She later confides in a person she literally just met and clarifies she's disappointed Vaggie didn't trust her enough to come
clean about it, but, also adds not to like how she used to kill her
people. I lol once more. This lil' clown. You believe that, yet you're
crying for the victims, who kill themselves and each other on a daily
basis as if it's normal? Because it is? Since this is Hell? Those people? Also weird that the owner of a reformation institute won't entertain the thought of granting redemption or forgiveness to the angels and has to be told that regret might make someone uneager to speak up about issues that involve her personally. She only cares about the way
worse -or perhaps- equally terrible residents of Hell.
Nonsensical conflict, but at least it was short-lived. The one positive about a series that speeds through its script.
Charlie's wish to reform Hell is a funny premise, but it's thoughtless to write the angels as assholes, having Hell's creatures acknowledge they're assholes, yet present a cartoon plot about giving demons a second chance to enter this place they don't even like.
A good chunk of Hell's residents is there for a reason and these cursed souls are better off getting destroyed. After all, would bleeding heart Charlie forgive and help people like Angel's pimp?

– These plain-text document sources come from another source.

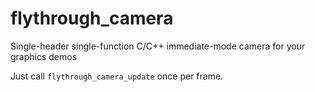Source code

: # flythrough_camera

Single-header single-function C/C++ immediate-mode camera for your graphics demos

Just call `flythrough_camera_update` once per frame.
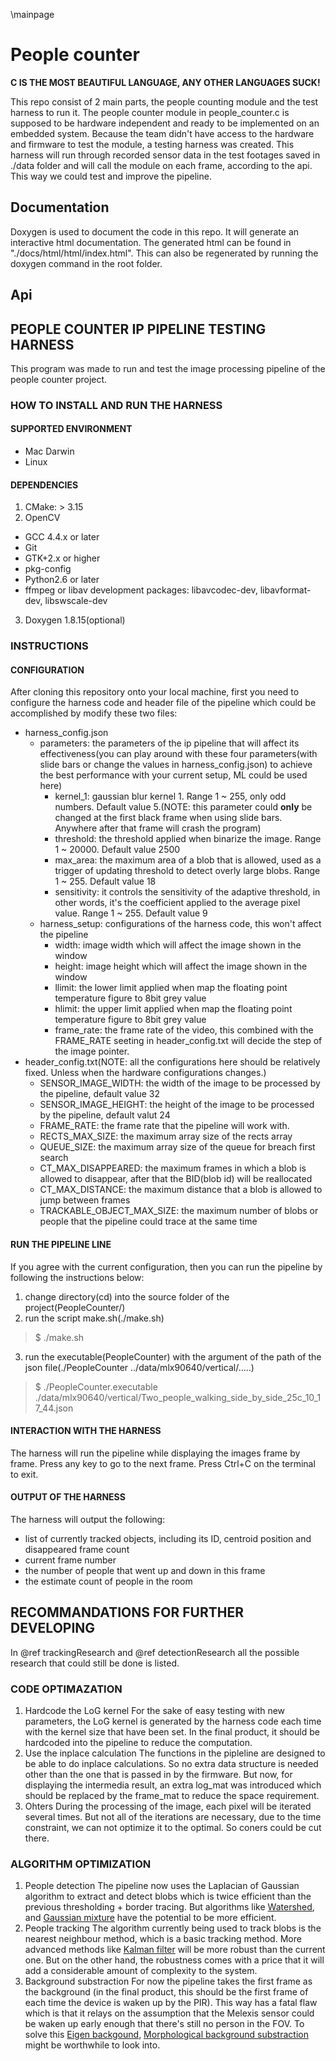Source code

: \mainpage

# People counter

**C IS THE MOST BEAUTIFUL LANGUAGE, ANY OTHER LANGUAGES SUCK!**

This repo consist of 2 main parts, the people counting module and the test harness to run it. The people counter module in people_counter.c is supposed to be hardware independent and ready to be implemented on an embedded system. Because the team didn't have access to the hardware and firmware to test the module, a testing harness was created. This harness will run through recorded sensor data in the test footages saved in ./data folder and will call the module on each frame, according to the api. This way we could test and improve the pipeline.

## Documentation
Doxygen is used to document the code in this repo. It will generate an interactive html documentation. The generated html can be found in "./docs/html/html/index.html". This can also be regenerated by running the doxygen command in the root folder.

## Api

## PEOPLE COUNTER IP PIPELINE TESTING HARNESS
This program was made to run and test the image processing pipeline of the people counter project. 

### HOW TO INSTALL AND RUN THE HARNESS

#### SUPPORTED ENVIRONMENT
* Mac Darwin
* Linux

#### DEPENDENCIES
1. CMake: > 3.15
2. OpenCV
* GCC 4.4.x or later
* Git
* GTK+2.x or higher
* pkg-config
* Python2.6 or later
* ffmpeg or libav development packages: libavcodec-dev, libavformat-dev, libswscale-dev
3. Doxygen 1.8.15(optional)


### INSTRUCTIONS

#### CONFIGURATION

After cloning this repository onto your local machine, first you need to configure the harness code and header file of the pipeline which could be accomplished by modify these two files:
* harness_config.json
	* parameters: the parameters of the ip pipeline that will affect its effectiveness(you can play around with these four parameters(with slide bars or change the values in harness_config.json) to achieve the best performance with your current setup, ML could be used here)
		* kernel_1: gaussian blur kernel 1. Range 1 ~ 255, only odd numbers. Default value 5.(NOTE: this parameter could **only** be changed at the first black frame when using slide bars. Anywhere after that frame will crash the program)
		* threshold: the threshold applied when binarize the image. Range 1 ~ 20000. Default value 2500
		* max_area: the maximum area of a blob that is allowed, used as a trigger of updating threshold to detect overly large blobs. Range 1 ~ 255. Default value 18
		* sensitivity: it controls the sensitivity of the adaptive threshold, in other words, it's the coefficient applied to the average pixel value. Range 1 ~ 255. Default value 9
	* harness_setup: configurations of the harness code, this won't affect the pipeline
		* width: image width which will affect the image shown in the window
		* height: image height which will affect the image shown in the window
		* llimit: the lower limit applied when map the floating point temperature figure to 8bit grey value
		* hlimit: the upper limit applied when map the floating point temperature figure to 8bit grey value
		* frame_rate: the frame rate of the video, this combined with the FRAME_RATE seeting in header_config.txt will decide the step of the image pointer.
* header_config.txt(NOTE: all the configurations here should be relatively fixed. Unless when the hardware configurations changes.)
	* SENSOR_IMAGE_WIDTH: the width of the image to be processed by the pipeline, default value 32
	* SENSOR_IMAGE_HEIGHT: the height of the image to be processed by the pipeline, default valut 24
	* FRAME_RATE: the frame rate that the pipeline will work with. 
	* RECTS_MAX_SIZE: the maximum array size of the rects array
	* QUEUE_SIZE: the maximum array size of the queue for breach first search
	* CT_MAX_DISAPPEARED: the maximum frames in which a blob is allowed to disappear, after that the BID(blob id) will be reallocated
	* CT_MAX_DISTANCE: the maximum distance that a blob is allowed to jump between frames
	* TRACKABLE_OBJECT_MAX_SIZE: the maximum number of blobs or people that the pipeline could trace at the same time

#### RUN THE PIPELINE LINE

If you agree with the current configuration, then you can run the pipeline by following the instructions below:
1. change directory(cd) into the source folder of the project(PeopleCounter/)
2. run the script make.sh(./make.sh)
> $ ./make.sh
3. run the executable(PeopleCounter) with the argument of the path of the json file(./PeopleCounter ../data/mlx90640/vertical/.....)
> $ ./PeopleCounter.executable ./data/mlx90640/vertical/Two_people_walking_side_by_side_25c_10_17_44.json

#### INTERACTION WITH THE HARNESS 

The harness will run the pipeline while displaying the images frame by frame. Press any key to go to the next frame. Press Ctrl+C on the terminal to exit.

#### OUTPUT OF THE HARNESS

The harness will output the following:
* list of currently tracked objects, including its ID, centroid position and disappeared frame count
* current frame number
* the number of people that went up and down in this frame
* the estimate count of people in the room

## RECOMMANDATIONS FOR FURTHER DEVELOPING

In @ref trackingResearch and @ref detectionResearch all the possible research that could still be done is listed.

### CODE OPTIMAZATION
1. Hardcode the LoG kernel
For the sake of easy testing with new parameters, the LoG kernel is generated by the harness code each time with the kernel size that have been set. In the final product, it should be hardcoded into the pipeline to reduce the computation.
2. Use the inplace calculation
The functions in the pipleline are designed to be able to do inplace calculations. So no extra data structure is needed other than the one that is passed in by the firmware. But now, for displaying the intermedia result, an extra log_mat was introduced which should be replaced by the frame_mat to reduce the space requirement.
3. Ohters
During the processing of the image, each pixel will be iterated several times. But not all of the iterations are necessary, due to the time constraint, we can not optimize it to the optimal. So coners could be cut there. 

### ALGORITHM OPTIMIZATION
1. People detection
The pipeline now uses the Laplacian of Gaussian algorithm to extract and detect blobs which is twice efficient than the previous thresholding + border tracing. But algorithms like [Watershed](./docs/watershed.pdf), and [Gaussian mixture](./docs/people_detection_research.md) have the potential to be more efficient.
2. People tracking
The algorithm currently being used to track blobs is the nearest neighbour method, which is a basic tracking method. More advanced methods like [Kalman filter](./docs/people_tracking_research.md) will be more robust than the current one. But on the other hand, the robustness comes with a price that it will add a considerable amount of complexity to the system.
3. Background substraction
For now the pipeline takes the first frame as the background (in the final product, this should be the first frame of each time the device is waken up by the PIR). This way has a fatal flaw which is that it relays on the assumption that the Melexis sensor could be waken up early enough that there's still no person in the FOV. To solve this [Eigen backgound](./docs/people_detection_research.md), [Morphological background substraction](./docs/people_detection.pdf) might be worthwhile to look into.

Angel's episode is like getting punched after years of having lost your senses. You
feel the horrible sting, yet you're happy to be feeling anything
at all, this was a captivating episode.
But I still have to ask, was episode 4 the right moment to tell his story? Is this cartoon with casual swearing suited to cover a subject this raw? The episode had powerful, emotional, excellently voice acted scenes,
but it's the only episode that goes this hard, making the rest of the series
look tone-deaf in comparison. Hazbin Hotel likes to occupy itself with quirky comedy and exaggerated
crying, as if you're watching a bad Spongebob Squarepants episode, so to have a story with so much real and
believable emotion -it's all the more distracting when everything goes back to normal the next episode. Or really, when Angel gleefully sings about being a used-up whore at the end of the episode itself. Don't care the song is catchy, it should've been featured a few episodes away.

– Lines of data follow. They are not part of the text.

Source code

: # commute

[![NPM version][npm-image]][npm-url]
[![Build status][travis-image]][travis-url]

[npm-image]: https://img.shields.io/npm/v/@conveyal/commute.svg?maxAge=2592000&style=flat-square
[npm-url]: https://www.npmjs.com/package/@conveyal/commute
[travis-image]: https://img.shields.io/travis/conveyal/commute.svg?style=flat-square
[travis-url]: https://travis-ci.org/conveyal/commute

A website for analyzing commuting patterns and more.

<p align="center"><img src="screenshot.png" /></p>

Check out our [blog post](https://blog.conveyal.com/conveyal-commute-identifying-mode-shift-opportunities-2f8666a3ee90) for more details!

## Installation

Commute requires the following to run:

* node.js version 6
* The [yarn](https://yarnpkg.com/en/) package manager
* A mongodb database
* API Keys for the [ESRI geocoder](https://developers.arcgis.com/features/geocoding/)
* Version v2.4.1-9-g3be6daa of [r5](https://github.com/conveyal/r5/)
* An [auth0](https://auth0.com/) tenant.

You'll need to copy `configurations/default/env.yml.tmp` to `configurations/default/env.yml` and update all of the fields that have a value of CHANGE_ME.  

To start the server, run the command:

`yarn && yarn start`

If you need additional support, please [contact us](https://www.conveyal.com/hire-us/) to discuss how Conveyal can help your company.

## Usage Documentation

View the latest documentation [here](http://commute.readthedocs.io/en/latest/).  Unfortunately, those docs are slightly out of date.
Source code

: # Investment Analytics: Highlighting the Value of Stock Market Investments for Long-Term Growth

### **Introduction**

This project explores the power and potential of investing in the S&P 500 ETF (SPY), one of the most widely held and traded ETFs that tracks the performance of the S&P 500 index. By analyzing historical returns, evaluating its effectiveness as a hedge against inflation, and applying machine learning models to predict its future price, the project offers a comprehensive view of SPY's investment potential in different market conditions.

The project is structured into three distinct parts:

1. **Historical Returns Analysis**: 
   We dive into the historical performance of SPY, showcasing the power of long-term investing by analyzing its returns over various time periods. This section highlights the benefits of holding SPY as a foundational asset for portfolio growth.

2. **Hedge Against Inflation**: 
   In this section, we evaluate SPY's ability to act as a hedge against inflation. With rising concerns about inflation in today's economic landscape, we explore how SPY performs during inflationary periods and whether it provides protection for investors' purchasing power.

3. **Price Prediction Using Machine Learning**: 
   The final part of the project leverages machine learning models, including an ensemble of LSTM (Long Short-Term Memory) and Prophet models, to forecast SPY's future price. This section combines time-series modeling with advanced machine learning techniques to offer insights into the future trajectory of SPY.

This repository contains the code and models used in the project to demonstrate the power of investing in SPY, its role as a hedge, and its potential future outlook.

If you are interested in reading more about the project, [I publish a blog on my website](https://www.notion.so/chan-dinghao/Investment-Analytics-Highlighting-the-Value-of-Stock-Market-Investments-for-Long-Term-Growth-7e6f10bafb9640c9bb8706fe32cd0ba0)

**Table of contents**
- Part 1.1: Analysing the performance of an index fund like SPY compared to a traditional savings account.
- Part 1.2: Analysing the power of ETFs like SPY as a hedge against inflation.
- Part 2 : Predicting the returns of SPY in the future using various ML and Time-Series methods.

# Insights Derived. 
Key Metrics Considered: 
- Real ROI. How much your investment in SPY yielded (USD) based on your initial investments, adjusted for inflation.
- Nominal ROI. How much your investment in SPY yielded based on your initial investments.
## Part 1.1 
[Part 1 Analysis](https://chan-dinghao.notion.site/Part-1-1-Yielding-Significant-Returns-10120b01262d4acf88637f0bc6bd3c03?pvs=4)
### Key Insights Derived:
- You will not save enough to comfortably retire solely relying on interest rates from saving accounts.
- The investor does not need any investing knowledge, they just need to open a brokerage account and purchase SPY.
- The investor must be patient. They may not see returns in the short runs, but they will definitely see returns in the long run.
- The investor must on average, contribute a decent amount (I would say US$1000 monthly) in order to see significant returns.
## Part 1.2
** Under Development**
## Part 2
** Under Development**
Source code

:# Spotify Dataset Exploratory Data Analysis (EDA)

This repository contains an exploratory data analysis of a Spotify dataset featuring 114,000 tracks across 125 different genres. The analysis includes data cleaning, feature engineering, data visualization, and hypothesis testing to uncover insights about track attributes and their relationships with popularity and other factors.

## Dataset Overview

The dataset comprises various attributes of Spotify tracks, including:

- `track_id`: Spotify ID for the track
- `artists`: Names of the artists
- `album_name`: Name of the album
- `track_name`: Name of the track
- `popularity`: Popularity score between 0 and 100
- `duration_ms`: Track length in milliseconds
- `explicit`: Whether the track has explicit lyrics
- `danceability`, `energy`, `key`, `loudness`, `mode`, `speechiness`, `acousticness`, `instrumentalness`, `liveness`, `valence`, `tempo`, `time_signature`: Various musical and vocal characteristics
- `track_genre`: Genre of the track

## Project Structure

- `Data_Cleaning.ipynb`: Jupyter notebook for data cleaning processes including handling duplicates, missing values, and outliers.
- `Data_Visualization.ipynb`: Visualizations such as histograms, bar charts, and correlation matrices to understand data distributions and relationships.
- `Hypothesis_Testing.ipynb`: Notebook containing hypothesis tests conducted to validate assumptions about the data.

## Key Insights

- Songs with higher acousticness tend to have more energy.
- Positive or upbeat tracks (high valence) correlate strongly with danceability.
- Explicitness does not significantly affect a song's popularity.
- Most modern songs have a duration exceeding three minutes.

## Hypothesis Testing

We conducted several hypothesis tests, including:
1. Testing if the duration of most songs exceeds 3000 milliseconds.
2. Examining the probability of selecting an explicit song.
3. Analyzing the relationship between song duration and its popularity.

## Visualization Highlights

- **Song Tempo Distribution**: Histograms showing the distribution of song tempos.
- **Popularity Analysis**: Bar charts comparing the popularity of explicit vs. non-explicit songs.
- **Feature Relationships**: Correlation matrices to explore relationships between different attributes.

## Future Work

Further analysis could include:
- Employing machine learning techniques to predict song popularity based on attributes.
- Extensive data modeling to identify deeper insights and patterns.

Charlie's passiveness in this episode was infuriating. She
won't see Angel's stuck in an abusive work environment and just (princess btw) pitifully crawls away when her friend demands her leave.
Her friend, who disappeared inside a closet with his boss for a few
seconds, then returned with a black eye and trembling voice, his throat
littered with swelling tears.
Nowhere in the episode does she
acknowledge anything to be off, instead, she "comically" sobs to be
sorry about overstepping his boundaries. Fuck you, blind swine, how hard can it be for
the offspring of the most powerful
being in Hell to destroy Angel's contract, or preferably, his boss. Useless
friend and
useless monarch, absolutely maddening.
I don't understand why Angel's pimp can't be disposed of, besides narrative reasons, but it doesn't make sense within the world itself. Angel is friends with a
princess, and she's lame, sure, but through her, he should also have the less pacifistic and more powerful Alastor on his side. And yet, no one in that hotel works towards his happiness
or even suggests to snap his rapist in half.

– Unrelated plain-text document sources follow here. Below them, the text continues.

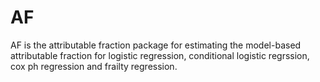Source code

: # AF
AF is the attributable fraction package for estimating the model-based attributable fraction for logistic regression, conditional logistic regrssion, cox ph regression and frailty regression.
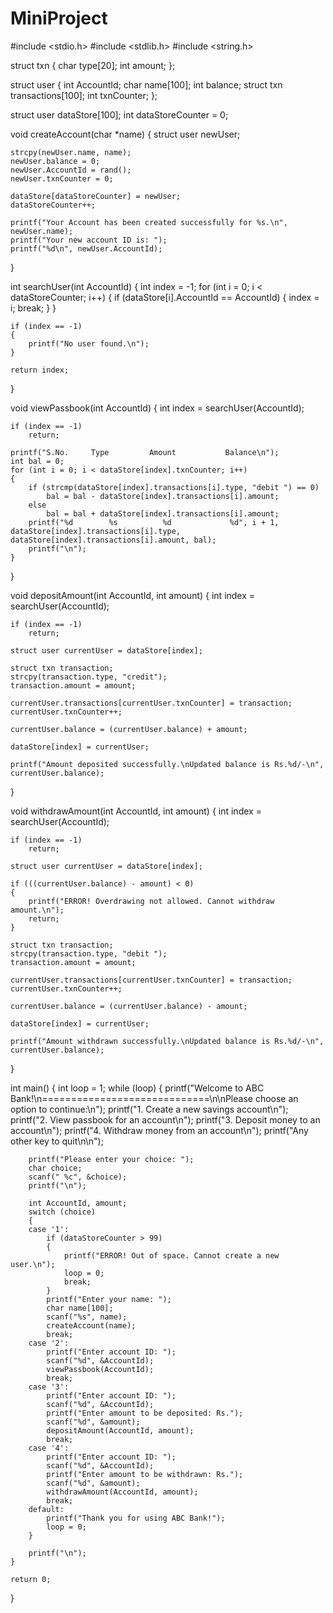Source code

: # MiniProject
#include <stdio.h>
#include <stdlib.h>
#include <string.h>

struct txn
{
    char type[20];
    int amount;
};

struct user
{
    int AccountId;
    char name[100];
    int balance;
    struct txn transactions[100];
    int txnCounter;
};

struct user dataStore[100];
int dataStoreCounter = 0;

void createAccount(char *name)
{
    struct user newUser;

    strcpy(newUser.name, name);
    newUser.balance = 0;
    newUser.AccountId = rand();
    newUser.txnCounter = 0;

    dataStore[dataStoreCounter] = newUser;
    dataStoreCounter++;

    printf("Your Account has been created successfully for %s.\n", newUser.name);
    printf("Your new account ID is: ");
    printf("%d\n", newUser.AccountId);
}

int searchUser(int AccountId)
{
    int index = -1;
    for (int i = 0; i < dataStoreCounter; i++)
    {
        if (dataStore[i].AccountId == AccountId)
        {
            index = i;
            break;
        }
    }

    if (index == -1)
    {
        printf("No user found.\n");
    }

    return index;
}

void viewPassbook(int AccountId)
{
    int index = searchUser(AccountId);

    if (index == -1)
        return;

    printf("S.No.     Type         Amount           Balance\n");
    int bal = 0;
    for (int i = 0; i < dataStore[index].txnCounter; i++)
    {
        if (strcmp(dataStore[index].transactions[i].type, "debit ") == 0)
            bal = bal - dataStore[index].transactions[i].amount;
        else
            bal = bal + dataStore[index].transactions[i].amount;
        printf("%d        %s          %d             %d", i + 1, dataStore[index].transactions[i].type, dataStore[index].transactions[i].amount, bal);
        printf("\n");
    }
}

void depositAmount(int AccountId, int amount)
{
    int index = searchUser(AccountId);

    if (index == -1)
        return;

    struct user currentUser = dataStore[index];

    struct txn transaction;
    strcpy(transaction.type, "credit");
    transaction.amount = amount;

    currentUser.transactions[currentUser.txnCounter] = transaction;
    currentUser.txnCounter++;

    currentUser.balance = (currentUser.balance) + amount;

    dataStore[index] = currentUser;

    printf("Amount deposited successfully.\nUpdated balance is Rs.%d/-\n", currentUser.balance);
}

void withdrawAmount(int AccountId, int amount)
{
    int index = searchUser(AccountId);

    if (index == -1)
        return;

    struct user currentUser = dataStore[index];

    if (((currentUser.balance) - amount) < 0)
    {
        printf("ERROR! Overdrawing not allowed. Cannot withdraw amount.\n");
        return;
    }

    struct txn transaction;
    strcpy(transaction.type, "debit ");
    transaction.amount = amount;

    currentUser.transactions[currentUser.txnCounter] = transaction;
    currentUser.txnCounter++;

    currentUser.balance = (currentUser.balance) - amount;

    dataStore[index] = currentUser;

    printf("Amount withdrawn successfully.\nUpdated balance is Rs.%d/-\n", currentUser.balance);
}

int main()
{
    int loop = 1;
    while (loop)
    {
        printf("Welcome to ABC Bank!\n=============================\n\nPlease choose an option to continue:\n");
        printf("1. Create a new savings account\n");
        printf("2. View passbook for an account\n");
        printf("3. Deposit money to an account\n");
        printf("4. Withdraw money from an account\n");
        printf("Any other key to quit\n\n");

        printf("Please enter your choice: ");
        char choice;
        scanf(" %c", &choice);
        printf("\n");

        int AccountId, amount;
        switch (choice)
        {
        case '1':
            if (dataStoreCounter > 99)
            {
                printf("ERROR! Out of space. Cannot create a new user.\n");
                loop = 0;
                break;
            }
            printf("Enter your name: ");
            char name[100];
            scanf("%s", name);
            createAccount(name);
            break;
        case '2':
            printf("Enter account ID: ");
            scanf("%d", &AccountId);
            viewPassbook(AccountId);
            break;
        case '3':
            printf("Enter account ID: ");
            scanf("%d", &AccountId);
            printf("Enter amount to be deposited: Rs.");
            scanf("%d", &amount);
            depositAmount(AccountId, amount);
            break;
        case '4':
            printf("Enter account ID: ");
            scanf("%d", &AccountId);
            printf("Enter amount to be withdrawn: Rs.");
            scanf("%d", &amount);
            withdrawAmount(AccountId, amount);
            break;
        default:
            printf("Thank you for using ABC Bank!");
            loop = 0;
        }

        printf("\n");
    }

    return 0;
}
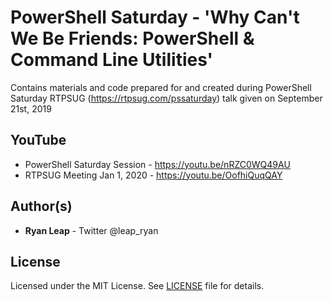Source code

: # PowerShell Saturday - 'Why Can't We Be Friends: PowerShell & Command Line Utilities'
Contains materials and code prepared for and created during PowerShell Saturday RTPSUG (https://rtpsug.com/pssaturday) talk given on September 21st, 2019

## YouTube

- PowerShell Saturday Session - https://youtu.be/nRZC0WQ49AU
- RTPSUG Meeting Jan 1, 2020 - https://youtu.be/OofhiQuqQAY

## Author(s)

* **Ryan Leap** - Twitter @leap_ryan

## License

Licensed under the MIT License.  See [LICENSE](LICENSE.md) file for details.
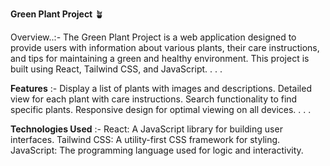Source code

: **Green Plant Project** 🪴

Overview..:- 
The Green Plant Project is a web application designed to provide users with information about various plants, 
their care instructions, and tips for maintaining a green and healthy environment. 
This project is built using React, Tailwind CSS, and JavaScript.
.
.
.

**Features** :- 
Display a list of plants with images and descriptions.
Detailed view for each plant with care instructions.
Search functionality to find specific plants.
Responsive design for optimal viewing on all devices.
.
.
.

**Technologies Used** :- 
React: A JavaScript library for building user interfaces.
Tailwind CSS: A utility-first CSS framework for styling.
JavaScript: The programming language used for logic and interactivity.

As strong as episode 4 was, there's no
proper ending to it. Husk -probably the most hideously designed character in the whole show- comes to his aid and thinks to start a conversation by bringing up his own predicament; as if having to play bartender is in any way similar to being taped and raped by multiple men every week. Then that cute song about them being losers starts and everything is fine, like we never even witnessed that horror montage a minute earlier. And like I insinuated, the next episode acknowledges nothing and Angel is back
to being his carefree self. I quite hated that.
Episode
6 attempts to pick up his story again, where he suddenly acts super protective
over the annoying small cyclops girl, and defies his pimp, also out of nowhere. It's brief and happens very late in the episode, and his witnessing friends just
watch him get smacked and again do nothing to help. Baffling.
Meanwhile, Charlie's
having a meeting in Heaven where she's given disapproving stares after
swearing once in their presence, while Adam is sitting in a balcony spewing filth at every opportunity, and no
one even looks up. The angels then quite randomly decide that demons can't
be reformed, concluding the meeting. Baffling.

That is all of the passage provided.